Using Process Calculus for Optimizing Data and Computation Sharing in Complex Stateful Parallel Computations
Zilu Tian, Dan Olteanu, Christoph Koch
TL;DR
This paper tackles the challenge of accelerating complex stateful parallel computations, notably agent-based simulations, by introducing behavioral equations built on the $\pi$-calculus within a BSP setting. It presents OptiFusion, a compile-time program specialization framework that transforms a simple, generic agent program into highly optimized, partition-aware implementations through a sequence of rewriting steps and annotations for data and computation placement. The approach yields substantial performance improvements, achieving up to $10\times$ faster execution compared with stateful baselines and up to $2\times$ the speed of hand-optimized codes, while also enabling data sharing and computation sharing that are impractical to hand-write. These results demonstrate a principled, formal foundation for parallel program optimization with strong practical impact for large-scale, complex stateful workloads.
Abstract
We propose novel techniques that exploit data and computation sharing to improve the performance of complex stateful parallel computations, like agent-based simulations.
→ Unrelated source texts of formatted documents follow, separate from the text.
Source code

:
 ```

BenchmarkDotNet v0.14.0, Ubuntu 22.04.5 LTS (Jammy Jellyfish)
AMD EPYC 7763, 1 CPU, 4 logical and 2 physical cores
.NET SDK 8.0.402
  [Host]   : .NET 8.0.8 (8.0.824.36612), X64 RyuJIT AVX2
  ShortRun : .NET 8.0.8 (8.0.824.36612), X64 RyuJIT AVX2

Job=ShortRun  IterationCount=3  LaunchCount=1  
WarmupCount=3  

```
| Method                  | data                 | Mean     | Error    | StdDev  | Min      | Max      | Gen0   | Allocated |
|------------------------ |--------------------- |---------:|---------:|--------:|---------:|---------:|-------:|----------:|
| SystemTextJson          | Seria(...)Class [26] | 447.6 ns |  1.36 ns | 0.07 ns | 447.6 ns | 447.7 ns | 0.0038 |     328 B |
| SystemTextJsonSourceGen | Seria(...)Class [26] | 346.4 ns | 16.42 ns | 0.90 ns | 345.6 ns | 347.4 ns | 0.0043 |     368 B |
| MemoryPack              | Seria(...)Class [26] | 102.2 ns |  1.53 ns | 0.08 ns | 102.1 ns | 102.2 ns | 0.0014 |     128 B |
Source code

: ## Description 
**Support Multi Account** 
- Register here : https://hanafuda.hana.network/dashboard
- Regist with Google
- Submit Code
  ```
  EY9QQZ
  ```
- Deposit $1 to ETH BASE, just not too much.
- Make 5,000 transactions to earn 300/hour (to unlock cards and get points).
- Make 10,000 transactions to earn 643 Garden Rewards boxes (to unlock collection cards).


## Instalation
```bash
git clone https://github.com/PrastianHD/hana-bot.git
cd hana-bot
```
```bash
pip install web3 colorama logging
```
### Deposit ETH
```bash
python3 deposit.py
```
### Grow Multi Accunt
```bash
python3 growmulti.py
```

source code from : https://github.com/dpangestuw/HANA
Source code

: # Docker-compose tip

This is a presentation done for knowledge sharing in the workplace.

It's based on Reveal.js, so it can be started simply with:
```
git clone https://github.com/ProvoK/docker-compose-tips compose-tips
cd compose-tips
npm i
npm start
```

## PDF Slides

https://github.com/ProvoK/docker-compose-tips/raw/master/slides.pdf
Parallel computations are translated into behavioral equations, a novel formalism layered on top of the foundational process calculus $π$-calculus. Behavioral equations blend code and data, allowing a system to easily compose and transform parallel programs into specialized programs. We show how optimizations like merging programs, synthesizing efficient message data structures, eliminating local messaging, rewriting communication instructions into local computations, and {aggregation pushdown} can be expressed as transformations of behavioral equations. We have also built a system called OptiFusion that implements behavioral equations and the aforementioned optimizations. Our experiments showed that OptiFusion is over 10$\times$ faster than state-of-the-art stateful systems benchmarked via complex stateful workloads. Generating specialized instructions that are impractical to write by hand allows OptiFusion to outperform even the hand-optimized implementations by up to 2$\times$.